Fred Parker.
 Photo by Stephen Sproull

BY PETER DORFMAN

When the City of Bloomington Volunteer Network gave its 2017 Be More Creative Award to Fred Parker for his decade-long work promoting jazz in Bloomington, they intended to spring it on him as a surprise. They almost succeeded.

Parker felt something was up when his son, Chris, an Indiana University music student, invited him to attend the March 28 Be More Awards ceremony at the Buskirk-Chumley Theater where he was scheduled to play. Although Parker knew he was a nominee, he started to see the light when he learned that WFIU’s Soul Kitchen host “Brother” William Morris would announce the winner. “I had no speech prepared,” he says. “When he started talking about jazz, I started thinking real hard.”

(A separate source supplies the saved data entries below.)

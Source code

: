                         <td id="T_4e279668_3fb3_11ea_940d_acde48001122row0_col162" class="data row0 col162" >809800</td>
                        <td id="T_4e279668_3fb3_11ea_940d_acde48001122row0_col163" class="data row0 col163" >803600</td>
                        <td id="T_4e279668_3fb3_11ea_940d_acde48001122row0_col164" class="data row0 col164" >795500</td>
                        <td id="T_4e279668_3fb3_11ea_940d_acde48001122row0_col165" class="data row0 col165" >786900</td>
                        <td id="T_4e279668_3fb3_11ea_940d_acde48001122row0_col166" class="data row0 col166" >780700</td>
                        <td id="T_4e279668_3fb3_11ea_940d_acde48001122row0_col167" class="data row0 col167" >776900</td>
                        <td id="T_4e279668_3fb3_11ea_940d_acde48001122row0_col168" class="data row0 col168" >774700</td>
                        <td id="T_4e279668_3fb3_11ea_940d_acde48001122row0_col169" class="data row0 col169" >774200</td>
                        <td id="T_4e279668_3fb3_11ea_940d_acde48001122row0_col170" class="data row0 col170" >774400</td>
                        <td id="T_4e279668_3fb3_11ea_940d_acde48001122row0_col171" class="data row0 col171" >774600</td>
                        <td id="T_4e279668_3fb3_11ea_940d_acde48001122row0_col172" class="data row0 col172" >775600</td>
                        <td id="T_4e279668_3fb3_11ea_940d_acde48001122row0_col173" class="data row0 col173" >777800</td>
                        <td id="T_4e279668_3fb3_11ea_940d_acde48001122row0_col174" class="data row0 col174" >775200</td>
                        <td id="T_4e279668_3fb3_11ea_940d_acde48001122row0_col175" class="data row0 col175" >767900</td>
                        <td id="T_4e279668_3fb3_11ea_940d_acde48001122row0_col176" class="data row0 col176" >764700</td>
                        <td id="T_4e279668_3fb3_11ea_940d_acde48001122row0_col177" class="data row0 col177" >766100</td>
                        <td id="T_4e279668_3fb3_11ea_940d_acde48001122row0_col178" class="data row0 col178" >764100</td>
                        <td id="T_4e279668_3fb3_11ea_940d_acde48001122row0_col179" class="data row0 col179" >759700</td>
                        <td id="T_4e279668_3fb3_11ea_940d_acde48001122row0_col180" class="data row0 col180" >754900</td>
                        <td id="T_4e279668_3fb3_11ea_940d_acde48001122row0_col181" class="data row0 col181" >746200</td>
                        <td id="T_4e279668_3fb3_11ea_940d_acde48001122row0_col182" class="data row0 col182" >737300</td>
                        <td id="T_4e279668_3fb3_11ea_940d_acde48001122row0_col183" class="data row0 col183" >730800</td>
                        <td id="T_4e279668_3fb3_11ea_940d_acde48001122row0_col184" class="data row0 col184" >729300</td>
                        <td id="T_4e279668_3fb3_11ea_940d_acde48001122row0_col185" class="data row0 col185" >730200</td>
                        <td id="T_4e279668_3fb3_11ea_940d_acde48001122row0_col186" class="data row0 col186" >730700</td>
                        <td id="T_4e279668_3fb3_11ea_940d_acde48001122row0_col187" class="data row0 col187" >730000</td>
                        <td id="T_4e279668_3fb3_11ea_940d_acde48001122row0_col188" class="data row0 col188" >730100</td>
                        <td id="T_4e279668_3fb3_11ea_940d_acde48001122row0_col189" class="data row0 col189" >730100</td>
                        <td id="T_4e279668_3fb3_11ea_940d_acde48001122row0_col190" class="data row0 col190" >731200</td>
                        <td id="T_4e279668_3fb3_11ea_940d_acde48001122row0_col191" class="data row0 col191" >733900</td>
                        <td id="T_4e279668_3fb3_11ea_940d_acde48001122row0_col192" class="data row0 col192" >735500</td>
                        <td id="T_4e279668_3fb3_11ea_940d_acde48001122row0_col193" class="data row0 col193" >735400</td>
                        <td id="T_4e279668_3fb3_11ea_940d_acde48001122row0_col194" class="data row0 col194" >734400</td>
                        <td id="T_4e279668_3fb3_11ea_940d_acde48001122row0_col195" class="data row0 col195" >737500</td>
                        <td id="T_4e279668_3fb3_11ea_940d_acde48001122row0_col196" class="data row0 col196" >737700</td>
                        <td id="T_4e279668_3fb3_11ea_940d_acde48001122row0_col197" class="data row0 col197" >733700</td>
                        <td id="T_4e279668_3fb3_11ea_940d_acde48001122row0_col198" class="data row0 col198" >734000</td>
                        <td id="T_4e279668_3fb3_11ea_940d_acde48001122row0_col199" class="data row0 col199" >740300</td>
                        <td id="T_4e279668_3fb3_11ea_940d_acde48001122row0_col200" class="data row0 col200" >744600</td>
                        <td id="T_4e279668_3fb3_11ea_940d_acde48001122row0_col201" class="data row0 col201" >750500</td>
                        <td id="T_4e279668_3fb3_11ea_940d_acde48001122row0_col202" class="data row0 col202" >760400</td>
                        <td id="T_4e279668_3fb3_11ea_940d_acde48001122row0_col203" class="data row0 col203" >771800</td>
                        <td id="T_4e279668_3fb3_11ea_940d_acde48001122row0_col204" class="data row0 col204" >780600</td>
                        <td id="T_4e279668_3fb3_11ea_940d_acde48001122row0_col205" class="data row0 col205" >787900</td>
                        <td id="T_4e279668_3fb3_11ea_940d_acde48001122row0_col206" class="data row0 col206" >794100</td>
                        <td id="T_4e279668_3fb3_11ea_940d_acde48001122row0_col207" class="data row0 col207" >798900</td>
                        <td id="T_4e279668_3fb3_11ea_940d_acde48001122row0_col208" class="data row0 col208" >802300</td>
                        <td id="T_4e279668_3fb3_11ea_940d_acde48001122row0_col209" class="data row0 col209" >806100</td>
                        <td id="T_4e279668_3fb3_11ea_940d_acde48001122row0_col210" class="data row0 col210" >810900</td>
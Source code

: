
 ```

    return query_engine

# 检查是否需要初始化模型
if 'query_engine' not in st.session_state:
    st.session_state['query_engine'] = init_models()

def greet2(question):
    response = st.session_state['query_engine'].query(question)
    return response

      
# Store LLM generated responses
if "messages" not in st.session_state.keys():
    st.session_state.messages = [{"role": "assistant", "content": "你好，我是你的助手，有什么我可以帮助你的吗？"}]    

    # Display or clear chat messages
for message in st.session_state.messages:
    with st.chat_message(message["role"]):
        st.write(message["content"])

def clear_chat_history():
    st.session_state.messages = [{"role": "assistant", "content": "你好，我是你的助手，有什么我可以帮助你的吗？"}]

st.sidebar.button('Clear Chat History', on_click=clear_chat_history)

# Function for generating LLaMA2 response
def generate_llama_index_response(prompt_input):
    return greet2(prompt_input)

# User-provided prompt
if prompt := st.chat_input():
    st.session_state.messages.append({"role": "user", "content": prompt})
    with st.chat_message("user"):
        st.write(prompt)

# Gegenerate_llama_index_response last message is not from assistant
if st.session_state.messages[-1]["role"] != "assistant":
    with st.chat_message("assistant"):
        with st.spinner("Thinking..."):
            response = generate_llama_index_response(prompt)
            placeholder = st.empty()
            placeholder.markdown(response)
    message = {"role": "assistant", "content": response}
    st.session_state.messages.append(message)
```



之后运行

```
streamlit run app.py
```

Parker, 61, was raised on a farm west of Indianapolis. “I’m FBI—Farm Boy from Indiana,” he says. He moved to Bloomington in the late 1970s, where he eventually went to work in research and development at Cook Medical. Now in a management position, Parker has been at Cook for 34 years and has multiple medical device patents to his name.

He has taken an interest in the vitality of Bloomington’s downtown since the 1990s, when he helped run the downtown Square go-kart races sponsored by Bill Cook. But his involvement in jazz was kindled when his sons started playing the music at an early age and got serious about it at Bloomington High School North. Chris, 20, and his younger brother, Jeffrey, 16, played in jam sessions at Jazz at the Station, a now-closed North Walnut Street venue, and later at BuffaLouie’s on South Indiana Avenue.

Parker’s intense involvement in his sons’ gigs got the attention of Monika Herzig, jazz pianist and cofounder of Jazz from Bloomington, an organization that promotes jazz in the city. She convinced him to come on board as president of the organization, which in 2014 was renamed B’Town Jazz.

Parker worked with Tom Walsh, professor of saxophone and chair of the IU Department of Jazz Studies, to foster collaboration between B’Town Jazz and the jazz faculty at the IU Jacobs School of Music. He has helped promote the organization’s annual B’Town Jazzfest, which showcases the city’s best and brightest jazz artists. But Parker feels his main contribution has been to grow and foster an active board of directors.

“What I learned from Bill Cook,” Parker recalls, “is if you’re going to get involved in something, make it sustainable. I hope I’ve done that.”